E don Fortunato Di Noto, fondatore di Meter, se non erro l’unico presbitero italiano presente tra i relatori dice rammaricato che neanche i bambini e la loro tutela ci uniscono: “Sarò uno dei relatori al XIII Congresso Mondiale delle Famiglie che si terrà a Verona, dal 29 al 31 marzo; sono stato invitato a raccontare di Meter e l’impegno, da 30 anni, contro ogni forma di abuso sui minori, contro la pedofilia e la pedopornografia: una tragedia immane, globale, trasversale, criminale. Una società dove ci sono i pedofili e dove i bambini non hanno mai conosciuto l’innocenza, il gioco, ma solo malvagità umana di adulti senza scrupoli, malvagi e perversi. Piccoli schiavi sessuali della perversione criminale di molti. Perché la pedofilia, la pedopornografia e l’abuso sui minori sono atti criminali. Oltre la ideologia sottostante a giustificare e normalizzare tale “lecita e naturale tendenza”.

Già, dimenticavo che anche questo è faccenda medievale e di caccia alle streghe. Invito chiunque a venire nelle nostri sedi Meter e ad avere il coraggio di aiutarci, dopo averli trovati, tutti i siti pedofili e pedopornografici individuati e formalmente inoltrati alle Polizie di tutto il mondo. Già, perché denunciare questi abomini è oscurantismo”. E aggiunge senza mezze misure: “La pedofilia e la pedopornografia, gli abusi sessuali sui minori sono un crimine? O non è un crimine, dato che si è sviluppata una lobby, molto trasversale e stratificata, che tende – con molta pervasività e potenza mediatica – a far passare l’accettazione della pedofilia come l’ultimo tabù sessuale da abbattere. Non posso documentare, in questo mio appunto, quanto le lobbies pedofile, sostengono e promuovono. È tutto sotto gli occhi di tutti”.
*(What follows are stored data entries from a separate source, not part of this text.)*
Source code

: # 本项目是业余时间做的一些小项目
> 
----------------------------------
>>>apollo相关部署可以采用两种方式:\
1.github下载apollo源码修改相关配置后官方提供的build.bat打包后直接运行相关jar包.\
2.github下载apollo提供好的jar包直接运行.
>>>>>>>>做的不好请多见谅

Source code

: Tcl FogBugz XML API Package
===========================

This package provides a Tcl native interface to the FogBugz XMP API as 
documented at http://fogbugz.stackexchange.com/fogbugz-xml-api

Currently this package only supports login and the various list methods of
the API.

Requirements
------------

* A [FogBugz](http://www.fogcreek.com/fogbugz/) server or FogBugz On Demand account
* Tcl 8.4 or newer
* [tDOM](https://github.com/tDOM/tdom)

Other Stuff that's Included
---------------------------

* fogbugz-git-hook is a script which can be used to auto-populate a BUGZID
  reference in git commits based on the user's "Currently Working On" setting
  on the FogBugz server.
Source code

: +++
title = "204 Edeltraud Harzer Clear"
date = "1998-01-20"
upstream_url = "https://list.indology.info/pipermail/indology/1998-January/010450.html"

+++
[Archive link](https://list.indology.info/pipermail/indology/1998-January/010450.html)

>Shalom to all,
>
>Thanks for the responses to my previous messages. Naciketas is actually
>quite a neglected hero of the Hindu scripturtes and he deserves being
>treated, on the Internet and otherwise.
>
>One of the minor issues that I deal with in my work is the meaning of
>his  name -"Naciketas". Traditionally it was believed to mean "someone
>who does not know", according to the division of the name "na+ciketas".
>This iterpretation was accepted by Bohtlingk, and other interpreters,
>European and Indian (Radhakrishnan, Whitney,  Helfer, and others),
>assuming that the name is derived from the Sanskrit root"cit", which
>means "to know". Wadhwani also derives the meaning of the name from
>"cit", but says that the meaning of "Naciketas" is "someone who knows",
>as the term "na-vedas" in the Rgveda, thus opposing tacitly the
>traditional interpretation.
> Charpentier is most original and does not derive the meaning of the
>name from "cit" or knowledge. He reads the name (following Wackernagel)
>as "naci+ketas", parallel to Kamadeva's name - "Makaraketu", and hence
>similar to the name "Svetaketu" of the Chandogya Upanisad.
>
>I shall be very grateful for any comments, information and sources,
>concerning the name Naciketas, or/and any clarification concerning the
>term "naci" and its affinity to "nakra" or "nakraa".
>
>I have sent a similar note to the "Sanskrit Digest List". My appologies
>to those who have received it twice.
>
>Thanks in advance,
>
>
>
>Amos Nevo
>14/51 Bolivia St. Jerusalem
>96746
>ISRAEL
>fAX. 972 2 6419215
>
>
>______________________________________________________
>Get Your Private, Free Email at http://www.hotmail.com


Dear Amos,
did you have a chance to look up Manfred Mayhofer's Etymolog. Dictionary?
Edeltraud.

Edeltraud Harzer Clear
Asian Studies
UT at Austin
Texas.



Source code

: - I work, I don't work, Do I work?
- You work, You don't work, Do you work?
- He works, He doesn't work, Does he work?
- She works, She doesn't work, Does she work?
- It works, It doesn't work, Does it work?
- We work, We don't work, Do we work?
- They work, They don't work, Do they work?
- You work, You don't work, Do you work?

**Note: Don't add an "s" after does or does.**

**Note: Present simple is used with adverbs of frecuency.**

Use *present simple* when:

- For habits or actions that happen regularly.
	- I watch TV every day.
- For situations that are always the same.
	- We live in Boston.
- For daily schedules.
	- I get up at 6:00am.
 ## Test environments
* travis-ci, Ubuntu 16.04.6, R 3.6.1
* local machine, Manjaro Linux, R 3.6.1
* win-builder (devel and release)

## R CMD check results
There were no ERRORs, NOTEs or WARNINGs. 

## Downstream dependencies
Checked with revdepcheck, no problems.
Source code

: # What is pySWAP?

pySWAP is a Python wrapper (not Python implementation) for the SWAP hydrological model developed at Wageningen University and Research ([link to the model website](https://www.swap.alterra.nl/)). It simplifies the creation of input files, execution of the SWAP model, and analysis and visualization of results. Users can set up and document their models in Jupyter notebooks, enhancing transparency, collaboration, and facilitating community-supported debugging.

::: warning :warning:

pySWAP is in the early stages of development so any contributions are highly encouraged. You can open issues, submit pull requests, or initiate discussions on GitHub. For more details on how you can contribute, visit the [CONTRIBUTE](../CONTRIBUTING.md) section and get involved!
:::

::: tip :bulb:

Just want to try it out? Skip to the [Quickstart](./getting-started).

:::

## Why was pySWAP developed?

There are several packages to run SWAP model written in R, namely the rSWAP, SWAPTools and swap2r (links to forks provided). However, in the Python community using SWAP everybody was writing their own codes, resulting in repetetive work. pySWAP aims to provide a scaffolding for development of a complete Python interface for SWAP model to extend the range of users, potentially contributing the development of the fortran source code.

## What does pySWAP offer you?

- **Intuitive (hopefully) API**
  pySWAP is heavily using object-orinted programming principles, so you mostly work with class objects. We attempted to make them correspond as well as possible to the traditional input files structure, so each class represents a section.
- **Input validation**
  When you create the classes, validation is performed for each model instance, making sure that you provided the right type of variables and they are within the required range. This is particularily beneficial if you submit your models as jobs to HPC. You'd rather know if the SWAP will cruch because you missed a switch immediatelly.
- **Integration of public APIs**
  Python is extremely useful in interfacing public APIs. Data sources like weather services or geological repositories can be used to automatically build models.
Hai ragione don Fortunato, tanti troppi tramano contro la vita nascente, contro la famiglia, mentre qui discutiamo delle caramelle da contenderci tanti bambini subiscono abusi.

“L’abuso è abuso, è un reato ed è un peccato (per chi è credente), da qualunque e da chiunque lo commette: eterosessuali, omosessuali, transessuali, dai 70 e più gender e orientamenti sessuali. Spero siamo d’accordo e che non cadiamo nella lotta ideologica di chi sostiene altro e oltre. Non ho intenzione di collocarli o definirli o etichettarli; in chi si sta ergendo contro questo Congresso, forse c’è della malafede e una lettura parziale e strumentale dell’evento che ritengo una importante occasione per dire e ribadire che la pedofilia e l’abuso sui minori è un abominio. E solo una famiglia, bella, viva, gioiosa, responsabile può essere l’antidoto a questi abomini che avvengono nell’ambito familiare, anche ecclesiale, e in altri luoghi educativi e aggregativi ma che hanno assunto livelli di sfruttamento criminale. Non possiamo permetterci di avere “tanti bambini orfani con genitori vivi”.

Ecco quello che spero ascolteremo in questi giorni. Parole chiare, testimonianze concrete di chi ha dato la vita per i valori non negoziabili e soprattutto non manipolabili. Il Medioevo lasciamolo ai libri di storia, le grida lasciamole alle stanze del Palazzo, l’indifferenza lasciamola a quel sacerdote che “scendeva per quella medesima strada e quando lo vide passò oltre dall’altra parte”.

Se Verona avrà il merito di riaccendere i riflettori su alcuni temi, quantomeno noi dovremmo avere il buon senso di stare ad ascoltare. Senza girarci dall’altra parte e senza pregiudizi se possibile.